Petersson's talk addressed the full lifecycle of SBOM production, including the step that most teams skip: signing. He was direct that this is a mistake, and that the specific tooling matters less than the act of signing itself, as this provides a verifiable chain of custody. Petersson was blunt: "Any signing is better than no signing. Do sign your SBOMs in your pipeline, not on somebody's machine." This connects directly to Stenberg's argument: curl already provides signed release artefacts and details the verification steps clearly, giving consumers the chain of custody that Petersson describes as the goal.
CI/CD pipeline are also a potential weak point. InfoQ covered the compromise of a widely used GitHub Action in April 2025, which highlighted how a single malicious or compromised action can expose secrets and build artefacts across many projects simultaneously. The incident reinforced calls for tighter controls on third-party actions, pinning dependencies to specific commit hashes, and monitoring for unexpected changes in CI tooling. Stenberg's approach addresses this directly: the curl CI jobs are configured to access the source repository read-only and are checked with the zizmor tool to reduce the risk of insecure job configuration.

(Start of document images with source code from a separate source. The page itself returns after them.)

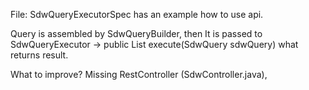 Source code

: File: SdwQueryExecutorSpec has an example how to use api.

Query is assembled by SdwQueryBuilder, then It is passed to SdwQueryExecutor ->    public List execute(SdwQuery sdwQuery) 
what returns result.

What to improve?
Missing RestController (SdwController.java),
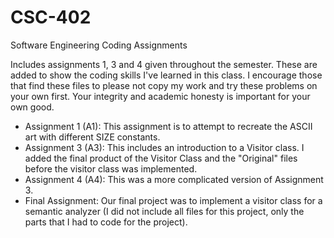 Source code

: # CSC-402
Software Engineering Coding Assignments

Includes assignments 1, 3 and 4 given throughout the semester. These are added to show the coding skills I've learned in this class. I encourage those that find these files to please not copy my work and try these problems on your own first. Your integrity and academic honesty is important for your own good.

- Assignment 1 (A1): This assignment is to attempt to recreate the ASCII art with different SIZE constants.
- Assignment 3 (A3): This includes an introduction to a Visitor class. I added the final product of the Visitor Class and the "Original" files before the visitor class was implemented.
- Assignment 4 (A4): This was a more complicated version of Assignment 3.
- Final Assignment: Our final project was to implement a visitor class for a semantic analyzer (I did not include all files for this project, only the parts that I had to code for the project).
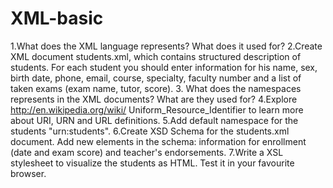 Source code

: XML-basic
=========
1.What does the XML language represents? What does it used for? 
2.Create XML document students.xml, which contains structured description of students. For each student you should enter information for his name, sex, birth date, phone, email, course, specialty, faculty number and a list of taken exams (exam name, tutor, score).
3. What does the namespaces represents in the XML documents? What are they used for? 
4.Explore http://en.wikipedia.org/wiki/ Uniform_Resource_Identifier to learn more about URI, URN and URL definitions.
5.Add default namespace for the students "urn:students".
6.Create XSD Schema for the students.xml document. Add new elements in the schema: information for enrollment (date and exam score) and teacher's endorsements.
7.Write a XSL stylesheet to visualize the students as HTML. Test it in your favourite browser.

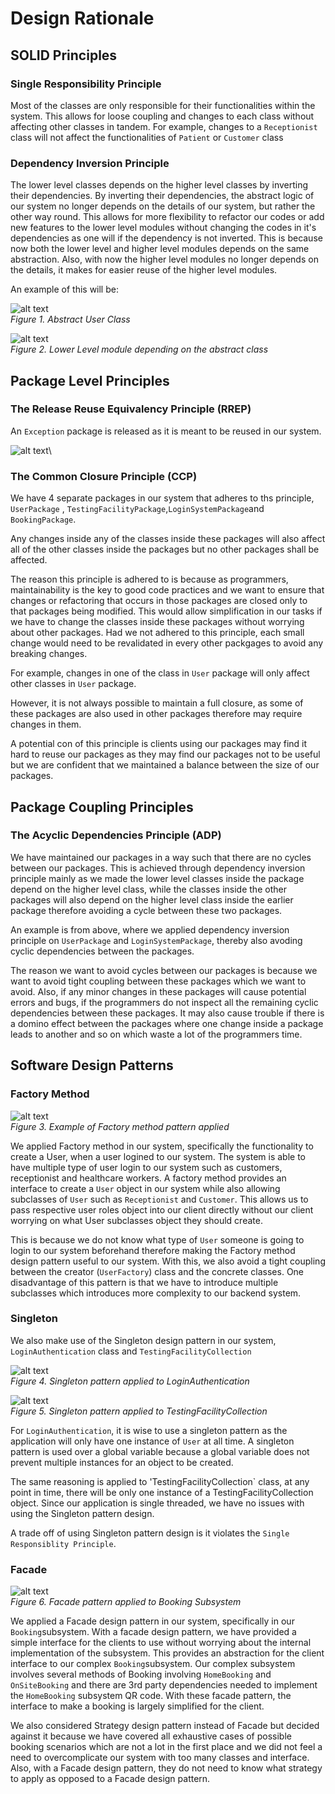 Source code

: # Design Rationale

## SOLID Principles

### Single Responsibility Principle

Most of the classes are only responsible for their functionalities within the system. This allows
for loose coupling and changes to each class without affecting other classes in tandem. For example,
changes to a `Receptionist` class will not affect the functionalities of `Patient` or `Customer`
class

### Dependency Inversion Principle

The lower level classes depends on the higher level classes by inverting their dependencies. By
inverting their dependencies, the abstract logic of our system no longer depends on the details of
our system, but rather the other way round. This allows for more flexibility to refactor our codes
or add new features to the lower level modules without changing the codes in it's dependencies as
one will if the dependency is not inverted. This is because now both the lower level and higher
level modules depends on the same abstraction. Also, with now the higher level modules no longer
depends on the details, it makes for easier reuse of the higher level modules.

An example of this will be:

![alt text](markdown_images/dip1.png)\
*Figure 1. Abstract User Class*

![alt text](markdown_images/dip2.png)\
*Figure 2. Lower Level module depending on the abstract class*

## Package Level Principles

### The Release Reuse Equivalency Principle (RREP)

An `Exception` package is released as it is meant to be reused in our system.

![alt text](markdown_images/rrep1.png)\

### The Common Closure Principle (CCP)

We have 4 separate packages in our system that adheres to ths principle, `UserPackage`
, `TestingFacilityPackage`,`LoginSystemPackage`and `BookingPackage`.

Any changes inside any of the classes inside these packages will also affect all of the other
classes inside the packages but no other packages shall be affected.

The reason this principle is adhered to is because as programmers, maintainability is the key to
good code practices and we want to ensure that changes or refactoring that occurs in those packages
are closed only to that packages being modified. This would allow simplification in our tasks if we
have to change the classes inside these packages without worrying about other packages. Had we not
adhered to this principle, each small change would need to be revalidated in every other packgages
to avoid any breaking changes.

For example, changes in one of the class in `User` package will only affect other classes in `User`
package.

However, it is not always possible to maintain a full closure, as some of these packages are also
used in other packages therefore may require changes in them.

A potential con of this principle is clients using our packages may find it hard to reuse our
packages as they may find our packages not to be useful but we are confident that we maintained a
balance between the size of our packages.

## Package Coupling Principles

### The Acyclic Dependencies Principle (ADP)

We have maintained our packages in a way such that there are no cycles between our packages. This is
achieved through dependency inversion principle mainly as we made the lower level classes inside the
package depend on the higher level class, while the classes inside the other packages will also
depend on the higher level class inside the earlier package therefore avoiding a cycle between these
two packages.

An example is from above, where we applied dependency inversion principle on `UserPackage`
and `LoginSystemPackage`, thereby also avoding cyclic dependencies between the packages.

The reason we want to avoid cycles between our packages is because we want to avoid tight coupling
between these packages which we want to avoid. Also, if any minor changes in these packages will
cause potential errors and bugs, if the programmers do not inspect all the remaining cyclic
dependencies between these packages. It may also cause trouble if there is a domino effect between
the packages where one change inside a package leads to another and so on which waste a lot of the
programmers time.

## Software Design Patterns

### Factory Method

![alt text](markdown_images/factory1.png)\
*Figure 3. Example of Factory method pattern applied*

We applied Factory method in our system, specifically the functionality to create a User, when a
user logined to our system. The system is able to have multiple type of user login to our system
such as customers, receptionist and healthcare workers. A factory method provides an interface to
create a `User` object in our system while also allowing subclasses of `User` such as `Receptionist`
and `Customer`. This allows us to pass respective user roles object into our client directly without
our client worrying on what User subclasses object they should create.

This is because we do not know what type of `User` someone is going to login to our system
beforehand therefore making the Factory method design pattern useful to our system. With this, we
also avoid a tight coupling between the creator (`UserFactory`) class and the concrete classes. One
disadvantage of this pattern is that we have to introduce multiple subclasses which introduces more
complexity to our backend system.

### Singleton

We also make use of the Singleton design pattern in our system, `LoginAuthentication` class
and `TestingFacilityCollection`

![alt text](markdown_images/singleton1.png)\
*Figure 4. Singleton pattern applied to LoginAuthentication*

![alt text](markdown_images/singleton2.png)\
*Figure 5. Singleton pattern applied to TestingFacilityCollection*

For `LoginAuthentication`, it is wise to use a singleton pattern as the application will only have
one instance of `User` at all time. A singleton pattern is used over a global variable because a
global variable does not prevent multiple instances for an object to be created.

The same reasoning is applied to 'TestingFacilityCollection` class, at any point in time, there will
be only one instance of a TestingFacilityCollection object. Since our application is single
threaded, we have no issues with using the Singleton pattern design.

A trade off of using Singleton pattern design is it violates the `Single Responsiblity Principle`.

### Facade

![alt text](markdown_images/facade1.png)\
*Figure 6. Facade pattern applied to Booking Subsystem*

We applied a Facade design pattern in our system, specifically in our `Booking`subsystem. With a
facade design pattern, we have provided a simple interface for the clients to use without worrying
about the internal implementation of the subsystem. This provides an abstraction for the client
interface to our complex `Booking`subsystem. Our complex subsystem involves several methods of
Booking involving `HomeBooking` and `OnSiteBooking` and there are 3rd party dependencies needed to
implement the `HomeBooking` subsystem QR code. With these facade pattern, the interface to make a
booking is largely simplified for the client.

We also considered Strategy design pattern instead of Facade but decided against it because we have
covered all exhaustive cases of possible booking scenarios which are not a lot in the first place
and we did not feel a need to overcomplicate our system with too many classes and interface. Also,
with a Facade design pattern, they do not need to know what strategy to apply as opposed to a Facade
design pattern.
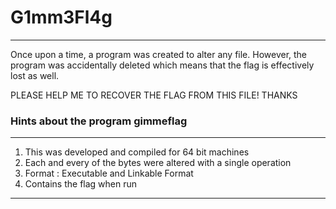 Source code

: # G1mm3Fl4g
---

Once upon a time, a program was created to alter any file. However, the program was accidentally
deleted which means that the flag is effectively lost as well.

PLEASE HELP ME TO RECOVER THE FLAG FROM THIS FILE! THANKS

### Hints about the program gimmeflag
---

1) This was developed and compiled for 64 bit machines
2) Each and every of the bytes were altered with a single operation
3) Format : Executable and Linkable Format
4) Contains the flag when run

---
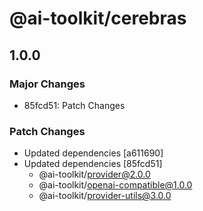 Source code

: # @ai-toolkit/cerebras

## 1.0.0

### Major Changes

- 85fcd51: Patch Changes

### Patch Changes

- Updated dependencies [a611690]
- Updated dependencies [85fcd51]
  - @ai-toolkit/provider@2.0.0
  - @ai-toolkit/openai-compatible@1.0.0
  - @ai-toolkit/provider-utils@3.0.0
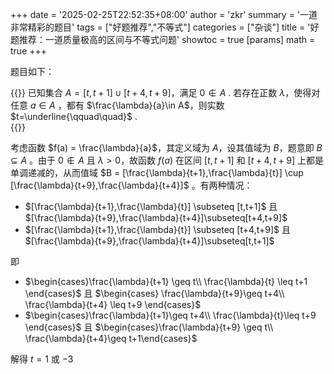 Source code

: +++
date = '2025-02-25T22:52:35+08:00'
author = 'zkr'
summary = '一道非常精彩的题目'
tags = ["好题推荐","不等式"]
categories = ["杂谈"]
title = '好题推荐：一道质量极高的区间与不等式问题'
showtoc = true
[params]
    math = true
+++

题目如下：

{{<notice note>}}
已知集合 $A = [t,t+1] \cup [t+4,t+9]$，满足 $0\notin A$ . 若存在正数 $\lambda$，使得对任意 $a \in A$ ，都有 $\frac{\lambda}{a}\in A$，则实数 $t=\underline{\qquad\quad}$ .      
{{</notice>}}

考虑函数 $f(a) = \frac{\lambda}{a}$，其定义域为 $A$，设其值域为 $B$，题意即 $B\subseteq A$ 。由于 $0\notin A$ 且 $\lambda > 0$，故函数 $f(a)$ 在区间 $[t,t+1]$ 和 $[t+4,t+9]$ 上都是单调递减的，从而值域 $B = [\frac{\lambda}{t+1},\frac{\lambda}{t}] \cup [\frac{\lambda}{t+9},\frac{\lambda}{t+4}]$ 。有两种情况：

- $[\frac{\lambda}{t+1},\frac{\lambda}{t}] \subseteq [t,t+1]$ 且 $[\frac{\lambda}{t+9},\frac{\lambda}{t+4}]\subseteq[t+4,t+9]$ 
- $[\frac{\lambda}{t+1},\frac{\lambda}{t}] \subseteq [t+4,t+9]$ 且 $[\frac{\lambda}{t+9},\frac{\lambda}{t+4}]\subseteq[t,t+1]$ 

即

- $\begin{cases}\frac{\lambda}{t+1} \geq t\\ \frac{\lambda}{t} \leq t+1 \end{cases}$     且     $\begin{cases} \frac{\lambda}{t+9}\geq t+4\\ \frac{\lambda}{t+4} \leq t+9  \end{cases}$    
- $\begin{cases}\frac{\lambda}{t+1}\geq t+4\\ \frac{\lambda}{t}\leq t+9   \end{cases}$  且    $\begin{cases}\frac{\lambda}{t+9} \geq t\\ \frac{\lambda}{t+4}\geq t+1\end{cases}$

解得 $t = 1$ 或 $-3$        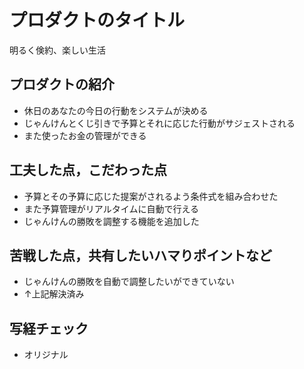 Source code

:# プロダクトのタイトル
明るく倹約、楽しい生活

## プロダクトの紹介

- 休日のあなたの今日の行動をシステムが決める
- じゃんけんとくじ引きで予算とそれに応じた行動がサジェストされる
- また使ったお金の管理ができる

## 工夫した点，こだわった点

- 予算とその予算に応じた提案がされるよう条件式を組み合わせた
- また予算管理がリアルタイムに自動で行える
- じゃんけんの勝敗を調整する機能を追加した

## 苦戦した点，共有したいハマりポイントなど

- じゃんけんの勝敗を自動で調整したいができていない
- ↑上記解決済み

## 写経チェック
- オリジナル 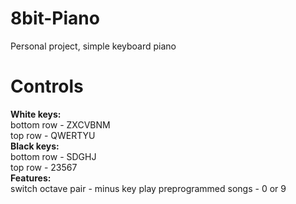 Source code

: # 8bit-Piano
Personal project, simple keyboard piano
# Controls
**White keys:**\
bottom row - ZXCVBNM\
top row - QWERTYU\
**Black keys:**\
bottom row - SDGHJ\
top row - 23567\
**Features:**\
switch octave pair - minus key 
play preprogrammed songs - 0 or 9
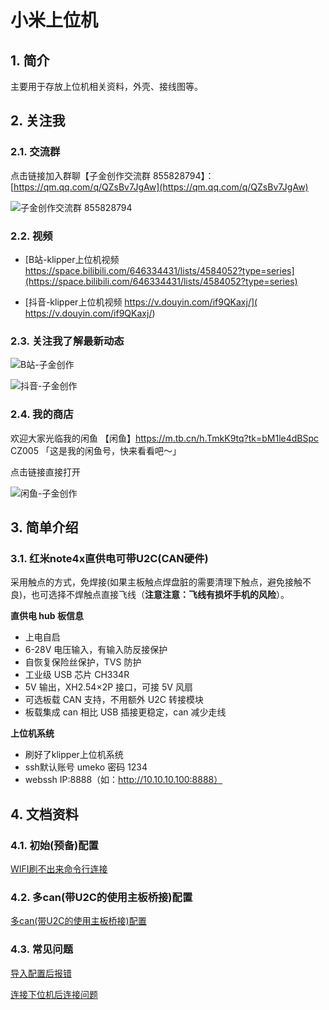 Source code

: # 小米上位机

## 1. 简介

主要用于存放上位机相关资料，外壳、接线图等。

## 2. 关注我

### 2.1. 交流群

点击链接加入群聊【子金创作交流群 855828794】：[https://qm.qq.com/q/QZsBv7JgAw](https://qm.qq.com/q/QZsBv7JgAw)

![子金创作交流群 855828794](vx_images/zijinchuangzuoqq.png)

### 2.2. 视频

- [B站-klipper上位机视频 https://space.bilibili.com/646334431/lists/4584052?type=series](https://space.bilibili.com/646334431/lists/4584052?type=series)

- [抖音-klipper上位机视频 https://v.douyin.com/if9QKaxj/]( https://v.douyin.com/if9QKaxj/)

### 2.3. 关注我了解最新动态

![B站-子金创作](vx_images/bilibilierweima.png)

![抖音-子金创作](vx_images/douyinerweima.png)


### 2.4. 我的商店

欢迎大家光临我的闲鱼 【闲鱼】https://m.tb.cn/h.TmkK9tq?tk=bM1le4dBSpc CZ005 「这是我的闲鱼号，快来看看吧～」

点击链接直接打开

![闲鱼-子金创作](vx_images/xianyuerweima.jpg)


## 3. 简单介绍

### 3.1. 红米note4x直供电可带U2C(CAN硬件)

采用触点的方式，免焊接(如果主板触点焊盘脏的需要清理下触点，避免接触不良)，也可选择不焊触点直接飞线（**注意注意：飞线有损坏手机的风险**）。

**直供电 hub 板信息**

- 上电自启
- 6-28V 电压输入，有输入防反接保护
- 自恢复保险丝保护，TVS 防护
- 工业级 USB 芯片 CH334R
- 5V 输出，XH2.54×2P 接口，可接 5V 风扇
- 可选板载 CAN 支持，不用额外 U2C 转接模块
- 板载集成 can 相比 USB 插接更稳定，can 减少走线

**上位机系统**

- 刷好了klipper上位机系统
- ssh默认账号 umeko 密码 1234
- webssh IP:8888（如：http://10.10.10.100:8888）


## 4. 文档资料

### 4.1. 初始(预备)配置


[WIFI刷不出来命令行连接](./doc/WIFI刷不出来命令行连接.md)

### 4.2. 多can(带U2C的使用主板桥接)配置

[多can(带U2C的使用主板桥接)配置](./doc/多can配置/README.md)


### 4.3. 常见问题

[导入配置后报错](./doc/导入配置后报错.md)

[连接下位机后连接问题](./doc/连接下位机后连接问题.md)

Petersson also pointed to the lifecycle challenge, noting that a real product often has dozens of SBOMs that change on every CI run and that regulators can request the SBOM for a specific past release. He compared current practice to software development before version control: "Dealing with SBOMs today feels like managing source code in the 90s, with patches sent over email." This governance issue leans into Stenberg's broader point. The tooling to produce, sign, and verify software artefacts exists, and the regulatory pressure to use it is building, so organisations should close the loop by verifying what they consume.